Assignment: Reproduce the entries below exactly, but only from the line containing "explored the effects" to the line containing "to test our", inclusive.

BEGIN Dataset extract

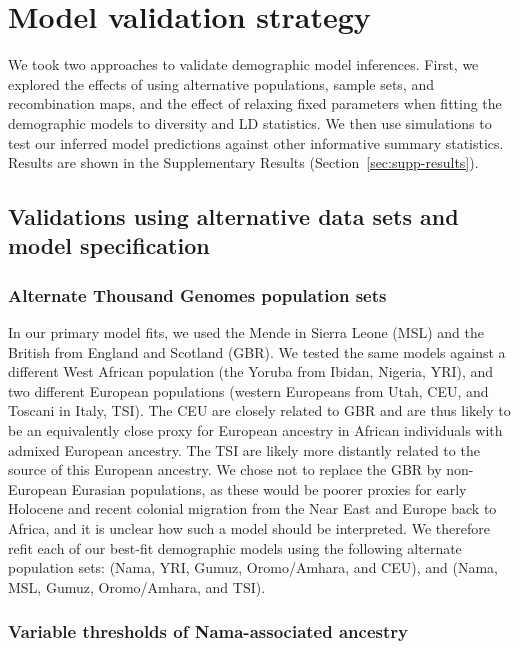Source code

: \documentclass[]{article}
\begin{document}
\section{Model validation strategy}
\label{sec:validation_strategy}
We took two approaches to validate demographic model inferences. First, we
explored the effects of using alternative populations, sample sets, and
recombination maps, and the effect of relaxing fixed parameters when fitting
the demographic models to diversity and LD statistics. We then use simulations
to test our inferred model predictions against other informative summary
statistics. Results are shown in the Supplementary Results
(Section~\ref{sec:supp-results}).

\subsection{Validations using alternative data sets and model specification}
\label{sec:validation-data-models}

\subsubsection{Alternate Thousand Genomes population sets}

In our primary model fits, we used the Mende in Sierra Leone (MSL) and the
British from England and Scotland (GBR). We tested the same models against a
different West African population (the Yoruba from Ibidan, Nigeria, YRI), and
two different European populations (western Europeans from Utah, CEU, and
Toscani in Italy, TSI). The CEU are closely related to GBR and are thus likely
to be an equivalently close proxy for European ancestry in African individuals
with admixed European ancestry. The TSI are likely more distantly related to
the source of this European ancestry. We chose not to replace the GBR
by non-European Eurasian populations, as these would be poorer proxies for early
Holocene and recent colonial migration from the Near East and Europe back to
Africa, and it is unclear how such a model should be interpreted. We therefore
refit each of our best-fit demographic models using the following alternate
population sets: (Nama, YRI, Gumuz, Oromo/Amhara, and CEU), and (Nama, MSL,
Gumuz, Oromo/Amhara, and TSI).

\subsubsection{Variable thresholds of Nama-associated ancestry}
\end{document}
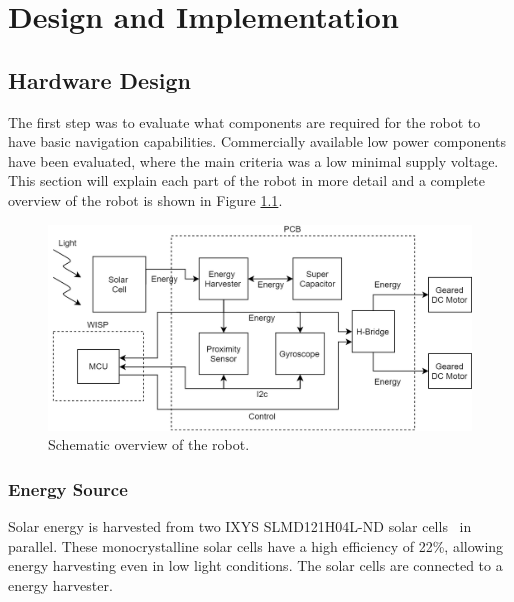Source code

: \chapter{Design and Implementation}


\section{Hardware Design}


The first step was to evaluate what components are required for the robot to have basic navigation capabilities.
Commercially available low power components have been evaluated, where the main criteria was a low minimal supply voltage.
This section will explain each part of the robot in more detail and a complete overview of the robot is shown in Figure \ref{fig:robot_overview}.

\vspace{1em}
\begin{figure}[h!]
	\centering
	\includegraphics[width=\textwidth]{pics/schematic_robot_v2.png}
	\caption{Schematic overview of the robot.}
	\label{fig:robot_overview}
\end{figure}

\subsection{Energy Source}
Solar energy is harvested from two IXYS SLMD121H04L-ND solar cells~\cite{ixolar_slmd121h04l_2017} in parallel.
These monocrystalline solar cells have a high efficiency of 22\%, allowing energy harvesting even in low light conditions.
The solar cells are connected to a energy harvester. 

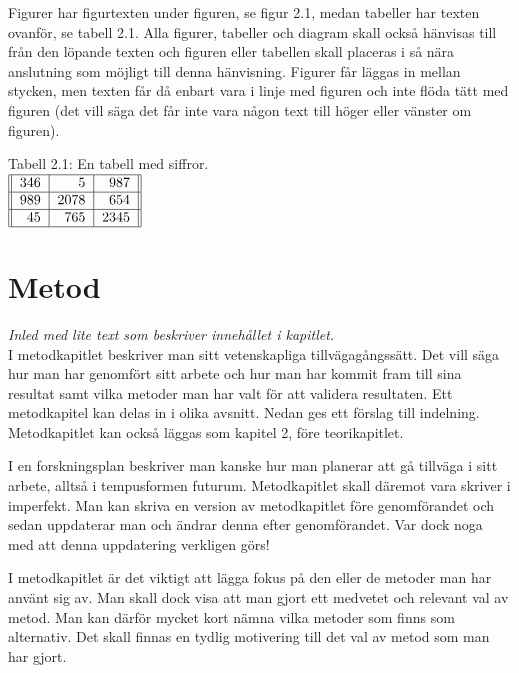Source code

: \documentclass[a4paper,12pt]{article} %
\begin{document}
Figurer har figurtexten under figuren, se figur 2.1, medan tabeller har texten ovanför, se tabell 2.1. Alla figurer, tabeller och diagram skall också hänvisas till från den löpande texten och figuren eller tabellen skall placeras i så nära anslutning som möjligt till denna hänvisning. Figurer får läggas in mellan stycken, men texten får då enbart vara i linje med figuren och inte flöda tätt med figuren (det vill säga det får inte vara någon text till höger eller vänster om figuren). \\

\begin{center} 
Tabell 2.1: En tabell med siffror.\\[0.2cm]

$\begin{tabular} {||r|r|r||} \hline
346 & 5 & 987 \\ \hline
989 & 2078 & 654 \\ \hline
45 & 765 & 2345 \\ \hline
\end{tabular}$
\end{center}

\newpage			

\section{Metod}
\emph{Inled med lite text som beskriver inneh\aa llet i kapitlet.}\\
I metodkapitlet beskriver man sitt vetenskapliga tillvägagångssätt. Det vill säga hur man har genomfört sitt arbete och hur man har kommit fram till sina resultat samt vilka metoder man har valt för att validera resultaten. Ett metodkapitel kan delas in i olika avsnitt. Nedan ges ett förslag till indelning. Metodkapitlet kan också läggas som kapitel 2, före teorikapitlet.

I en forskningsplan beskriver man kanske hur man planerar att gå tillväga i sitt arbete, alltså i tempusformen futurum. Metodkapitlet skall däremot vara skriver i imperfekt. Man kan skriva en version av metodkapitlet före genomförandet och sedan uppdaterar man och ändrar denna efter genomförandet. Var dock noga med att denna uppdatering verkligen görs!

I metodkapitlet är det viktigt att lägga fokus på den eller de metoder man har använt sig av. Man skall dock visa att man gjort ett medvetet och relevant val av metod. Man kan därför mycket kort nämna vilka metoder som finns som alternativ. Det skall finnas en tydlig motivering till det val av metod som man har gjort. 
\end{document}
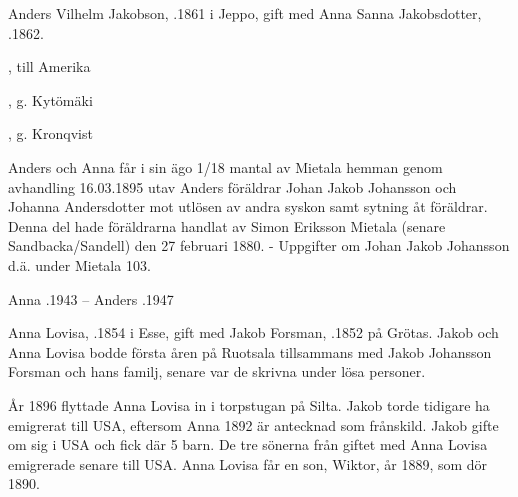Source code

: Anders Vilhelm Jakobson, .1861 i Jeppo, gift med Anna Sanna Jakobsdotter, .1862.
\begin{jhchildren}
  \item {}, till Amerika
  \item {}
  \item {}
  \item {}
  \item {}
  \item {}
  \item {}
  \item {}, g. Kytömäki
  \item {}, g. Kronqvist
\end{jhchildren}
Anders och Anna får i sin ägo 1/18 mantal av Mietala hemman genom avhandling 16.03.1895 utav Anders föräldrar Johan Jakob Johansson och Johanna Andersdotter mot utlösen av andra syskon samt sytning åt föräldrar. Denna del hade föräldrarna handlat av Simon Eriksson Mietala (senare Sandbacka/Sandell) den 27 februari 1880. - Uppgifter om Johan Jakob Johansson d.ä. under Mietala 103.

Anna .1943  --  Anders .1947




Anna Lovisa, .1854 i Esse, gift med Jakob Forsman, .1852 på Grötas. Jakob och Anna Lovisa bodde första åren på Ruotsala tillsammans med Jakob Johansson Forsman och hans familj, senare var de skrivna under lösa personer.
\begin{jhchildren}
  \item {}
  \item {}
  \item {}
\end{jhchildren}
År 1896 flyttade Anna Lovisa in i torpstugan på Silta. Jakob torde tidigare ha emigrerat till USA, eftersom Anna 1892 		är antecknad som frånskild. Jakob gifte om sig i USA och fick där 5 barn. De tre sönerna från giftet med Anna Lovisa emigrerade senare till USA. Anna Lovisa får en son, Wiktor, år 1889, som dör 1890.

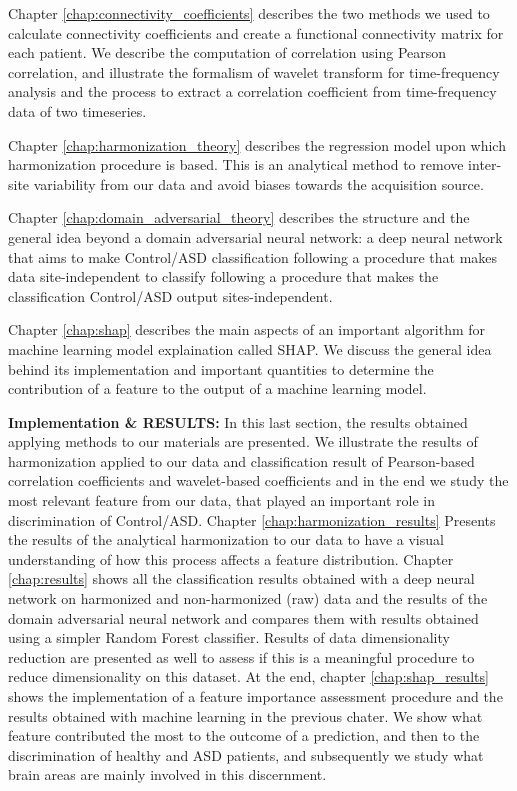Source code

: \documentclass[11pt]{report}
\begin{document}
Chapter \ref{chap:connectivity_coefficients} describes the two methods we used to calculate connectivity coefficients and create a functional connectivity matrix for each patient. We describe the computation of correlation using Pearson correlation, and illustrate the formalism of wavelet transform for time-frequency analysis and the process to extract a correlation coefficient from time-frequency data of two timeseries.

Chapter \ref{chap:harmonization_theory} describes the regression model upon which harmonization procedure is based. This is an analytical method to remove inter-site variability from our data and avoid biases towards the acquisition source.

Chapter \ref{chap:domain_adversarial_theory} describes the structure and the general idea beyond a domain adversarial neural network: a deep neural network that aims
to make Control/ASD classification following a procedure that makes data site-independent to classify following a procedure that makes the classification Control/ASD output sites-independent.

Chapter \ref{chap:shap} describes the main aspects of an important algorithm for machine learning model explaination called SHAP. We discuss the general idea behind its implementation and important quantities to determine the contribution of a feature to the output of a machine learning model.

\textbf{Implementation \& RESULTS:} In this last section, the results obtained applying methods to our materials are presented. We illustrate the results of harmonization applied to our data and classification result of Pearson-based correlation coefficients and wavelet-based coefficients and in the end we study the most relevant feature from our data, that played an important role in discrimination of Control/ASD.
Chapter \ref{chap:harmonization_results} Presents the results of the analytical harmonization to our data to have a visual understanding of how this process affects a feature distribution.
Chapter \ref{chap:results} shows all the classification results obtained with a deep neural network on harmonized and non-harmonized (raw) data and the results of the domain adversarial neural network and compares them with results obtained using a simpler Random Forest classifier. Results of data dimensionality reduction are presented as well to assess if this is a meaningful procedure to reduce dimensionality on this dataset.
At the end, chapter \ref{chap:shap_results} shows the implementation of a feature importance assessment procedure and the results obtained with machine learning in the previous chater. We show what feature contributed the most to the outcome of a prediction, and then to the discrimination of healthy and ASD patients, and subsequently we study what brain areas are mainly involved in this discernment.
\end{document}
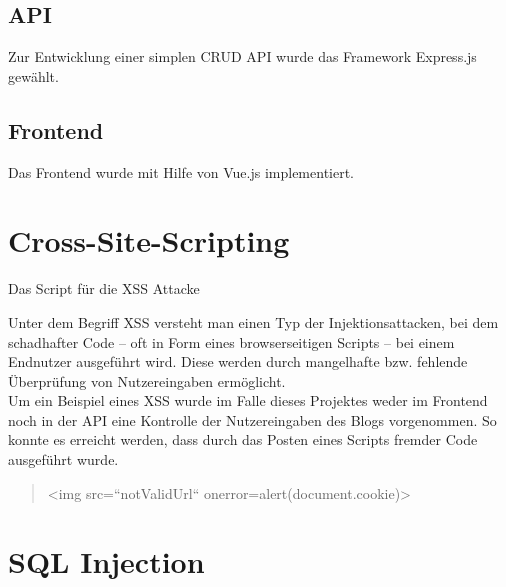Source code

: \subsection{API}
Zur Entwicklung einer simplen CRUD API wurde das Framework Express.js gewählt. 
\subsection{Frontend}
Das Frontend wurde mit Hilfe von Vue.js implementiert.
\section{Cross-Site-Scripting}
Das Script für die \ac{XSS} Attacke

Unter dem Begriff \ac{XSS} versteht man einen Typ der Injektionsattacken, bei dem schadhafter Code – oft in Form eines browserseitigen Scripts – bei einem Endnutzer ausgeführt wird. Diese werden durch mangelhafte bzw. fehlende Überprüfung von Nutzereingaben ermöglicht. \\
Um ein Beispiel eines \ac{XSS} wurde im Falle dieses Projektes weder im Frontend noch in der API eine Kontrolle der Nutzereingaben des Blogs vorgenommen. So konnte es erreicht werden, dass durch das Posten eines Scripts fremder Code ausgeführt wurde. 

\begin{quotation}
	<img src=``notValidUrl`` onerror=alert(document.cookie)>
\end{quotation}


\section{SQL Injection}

END Dataset extract

Exercise response:
explored the effects of using alternative populations, sample sets, and
recombination maps, and the effect of relaxing fixed parameters when fitting
the demographic models to diversity and LD statistics. We then use simulations
to test our inferred model predictions against other informative summary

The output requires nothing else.